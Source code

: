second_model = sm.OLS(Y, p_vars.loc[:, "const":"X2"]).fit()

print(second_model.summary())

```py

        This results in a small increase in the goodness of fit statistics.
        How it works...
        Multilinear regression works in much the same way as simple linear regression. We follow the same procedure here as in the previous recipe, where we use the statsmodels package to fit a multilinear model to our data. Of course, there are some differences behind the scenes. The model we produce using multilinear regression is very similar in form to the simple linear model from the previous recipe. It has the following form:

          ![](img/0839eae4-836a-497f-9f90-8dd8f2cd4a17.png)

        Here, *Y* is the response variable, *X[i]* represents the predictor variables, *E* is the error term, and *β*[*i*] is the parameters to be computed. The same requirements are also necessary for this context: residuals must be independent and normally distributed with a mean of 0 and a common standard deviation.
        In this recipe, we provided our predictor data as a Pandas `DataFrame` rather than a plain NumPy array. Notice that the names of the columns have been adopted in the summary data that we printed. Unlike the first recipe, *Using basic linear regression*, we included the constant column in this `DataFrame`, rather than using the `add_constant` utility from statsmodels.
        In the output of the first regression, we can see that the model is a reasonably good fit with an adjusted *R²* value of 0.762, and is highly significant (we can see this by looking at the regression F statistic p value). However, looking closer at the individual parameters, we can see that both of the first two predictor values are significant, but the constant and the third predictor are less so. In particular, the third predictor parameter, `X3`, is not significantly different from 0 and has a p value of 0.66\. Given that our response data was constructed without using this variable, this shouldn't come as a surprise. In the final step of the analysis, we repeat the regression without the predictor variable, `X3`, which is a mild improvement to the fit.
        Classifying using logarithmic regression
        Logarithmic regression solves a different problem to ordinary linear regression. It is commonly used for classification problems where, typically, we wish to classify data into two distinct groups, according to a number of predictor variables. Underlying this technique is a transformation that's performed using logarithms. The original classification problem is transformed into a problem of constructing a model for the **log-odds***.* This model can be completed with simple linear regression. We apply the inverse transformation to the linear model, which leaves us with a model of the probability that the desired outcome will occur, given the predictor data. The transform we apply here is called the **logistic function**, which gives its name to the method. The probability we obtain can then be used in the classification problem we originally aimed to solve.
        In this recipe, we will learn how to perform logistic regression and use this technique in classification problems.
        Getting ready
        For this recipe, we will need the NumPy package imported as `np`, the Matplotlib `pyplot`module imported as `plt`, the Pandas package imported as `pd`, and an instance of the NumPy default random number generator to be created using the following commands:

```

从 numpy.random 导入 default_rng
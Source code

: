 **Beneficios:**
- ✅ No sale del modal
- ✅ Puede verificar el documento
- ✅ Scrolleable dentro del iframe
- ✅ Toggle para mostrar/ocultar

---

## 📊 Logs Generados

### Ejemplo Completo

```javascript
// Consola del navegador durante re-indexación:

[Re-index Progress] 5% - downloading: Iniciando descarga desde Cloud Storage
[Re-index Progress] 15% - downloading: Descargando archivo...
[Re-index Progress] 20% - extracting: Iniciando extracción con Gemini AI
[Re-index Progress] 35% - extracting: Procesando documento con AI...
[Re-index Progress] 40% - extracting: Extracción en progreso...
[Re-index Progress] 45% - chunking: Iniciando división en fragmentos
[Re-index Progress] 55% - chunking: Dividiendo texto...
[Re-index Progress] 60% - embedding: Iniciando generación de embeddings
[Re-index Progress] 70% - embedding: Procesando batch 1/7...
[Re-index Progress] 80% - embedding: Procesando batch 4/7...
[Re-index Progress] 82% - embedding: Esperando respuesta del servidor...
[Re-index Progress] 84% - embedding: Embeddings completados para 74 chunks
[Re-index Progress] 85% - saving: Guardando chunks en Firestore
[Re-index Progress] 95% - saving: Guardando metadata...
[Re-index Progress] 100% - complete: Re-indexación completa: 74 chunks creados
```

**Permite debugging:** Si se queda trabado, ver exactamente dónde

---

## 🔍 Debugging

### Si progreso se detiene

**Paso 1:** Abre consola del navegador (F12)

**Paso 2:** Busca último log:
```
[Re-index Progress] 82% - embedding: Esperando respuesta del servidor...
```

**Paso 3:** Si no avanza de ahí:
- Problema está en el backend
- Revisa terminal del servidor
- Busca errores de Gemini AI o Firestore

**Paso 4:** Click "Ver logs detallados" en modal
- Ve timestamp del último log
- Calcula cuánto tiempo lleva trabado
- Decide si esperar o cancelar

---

- [Work instructions] Starting from the data above, filter for lines with "that" and copy each one.

- [Response]
        In this recipe, we provided our predictor data as a Pandas `DataFrame` rather than a plain NumPy array. Notice that the names of the columns have been adopted in the summary data that we printed. Unlike the first recipe, *Using basic linear regression*, we included the constant column in this `DataFrame`, rather than using the `add_constant` utility from statsmodels.
        In the output of the first regression, we can see that the model is a reasonably good fit with an adjusted *R²* value of 0.762, and is highly significant (we can see this by looking at the regression F statistic p value). However, looking closer at the individual parameters, we can see that both of the first two predictor values are significant, but the constant and the third predictor are less so. In particular, the third predictor parameter, `X3`, is not significantly different from 0 and has a p value of 0.66\. Given that our response data was constructed without using this variable, this shouldn't come as a surprise. In the final step of the analysis, we repeat the regression without the predictor variable, `X3`, which is a mild improvement to the fit.
        Logarithmic regression solves a different problem to ordinary linear regression. It is commonly used for classification problems where, typically, we wish to classify data into two distinct groups, according to a number of predictor variables. Underlying this technique is a transformation that's performed using logarithms. The original classification problem is transformed into a problem of constructing a model for the **log-odds***.* This model can be completed with simple linear regression. We apply the inverse transformation to the linear model, which leaves us with a model of the probability that the desired outcome will occur, given the predictor data. The transform we apply here is called the **logistic function**, which gives its name to the method. The probability we obtain can then be used in the classification problem we originally aimed to solve.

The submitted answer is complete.